| EXTRACTED MATERIAL |
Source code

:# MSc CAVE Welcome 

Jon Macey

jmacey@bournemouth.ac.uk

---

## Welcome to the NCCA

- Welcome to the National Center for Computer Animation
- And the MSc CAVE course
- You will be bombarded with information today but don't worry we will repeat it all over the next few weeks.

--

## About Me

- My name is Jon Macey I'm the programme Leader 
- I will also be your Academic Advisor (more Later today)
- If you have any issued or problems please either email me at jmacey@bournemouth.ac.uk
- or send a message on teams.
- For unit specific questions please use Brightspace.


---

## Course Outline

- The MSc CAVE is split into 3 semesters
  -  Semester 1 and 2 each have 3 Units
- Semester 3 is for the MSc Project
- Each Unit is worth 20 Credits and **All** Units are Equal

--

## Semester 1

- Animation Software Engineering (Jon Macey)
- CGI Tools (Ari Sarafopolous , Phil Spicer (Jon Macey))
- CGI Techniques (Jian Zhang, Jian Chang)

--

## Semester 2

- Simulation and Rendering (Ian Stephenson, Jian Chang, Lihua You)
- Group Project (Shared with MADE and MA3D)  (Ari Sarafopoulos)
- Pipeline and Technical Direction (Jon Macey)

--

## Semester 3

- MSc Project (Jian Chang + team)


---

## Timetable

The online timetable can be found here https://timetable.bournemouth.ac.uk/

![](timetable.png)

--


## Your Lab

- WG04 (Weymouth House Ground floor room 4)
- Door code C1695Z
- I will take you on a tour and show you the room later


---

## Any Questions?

...

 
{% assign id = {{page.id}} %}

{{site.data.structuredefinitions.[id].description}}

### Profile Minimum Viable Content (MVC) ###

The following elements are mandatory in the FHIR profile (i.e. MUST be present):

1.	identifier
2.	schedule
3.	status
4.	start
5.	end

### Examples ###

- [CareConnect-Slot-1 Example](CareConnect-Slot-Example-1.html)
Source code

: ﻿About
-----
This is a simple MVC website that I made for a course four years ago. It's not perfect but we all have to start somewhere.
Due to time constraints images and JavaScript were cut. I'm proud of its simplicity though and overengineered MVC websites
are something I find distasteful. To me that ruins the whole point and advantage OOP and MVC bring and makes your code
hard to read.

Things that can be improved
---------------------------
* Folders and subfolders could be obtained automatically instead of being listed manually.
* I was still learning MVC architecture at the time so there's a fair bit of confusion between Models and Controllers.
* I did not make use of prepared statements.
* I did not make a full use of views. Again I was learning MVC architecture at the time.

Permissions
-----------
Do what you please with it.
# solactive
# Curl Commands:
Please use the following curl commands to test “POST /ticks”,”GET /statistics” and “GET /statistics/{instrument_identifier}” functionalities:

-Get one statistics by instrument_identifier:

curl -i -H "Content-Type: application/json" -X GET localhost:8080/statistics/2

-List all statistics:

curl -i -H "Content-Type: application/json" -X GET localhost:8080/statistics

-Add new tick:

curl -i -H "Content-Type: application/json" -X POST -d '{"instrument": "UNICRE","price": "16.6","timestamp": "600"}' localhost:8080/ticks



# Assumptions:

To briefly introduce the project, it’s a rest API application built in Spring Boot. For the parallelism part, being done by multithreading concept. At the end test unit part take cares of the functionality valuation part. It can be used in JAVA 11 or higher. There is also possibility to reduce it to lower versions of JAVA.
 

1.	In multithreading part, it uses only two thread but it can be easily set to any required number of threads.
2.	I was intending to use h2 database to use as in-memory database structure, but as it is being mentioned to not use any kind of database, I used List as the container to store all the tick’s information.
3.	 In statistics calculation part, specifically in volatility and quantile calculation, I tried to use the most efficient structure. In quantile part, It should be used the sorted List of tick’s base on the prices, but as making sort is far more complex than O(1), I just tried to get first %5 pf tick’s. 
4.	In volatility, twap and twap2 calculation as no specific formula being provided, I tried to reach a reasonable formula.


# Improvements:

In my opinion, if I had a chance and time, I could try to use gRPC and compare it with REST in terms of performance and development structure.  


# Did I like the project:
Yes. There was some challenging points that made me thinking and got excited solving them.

| TASK DETAILS |
Write out, from the lines above, only those from the line with "# solactive" to the line with "-Get one statistics", exactly as given, including the first and the last.

| PROBLEM SOLUTION |
# solactive
# Curl Commands:
Please use the following curl commands to test “POST /ticks”,”GET /statistics” and “GET /statistics/{instrument_identifier}” functionalities:

-Get one statistics by instrument_identifier:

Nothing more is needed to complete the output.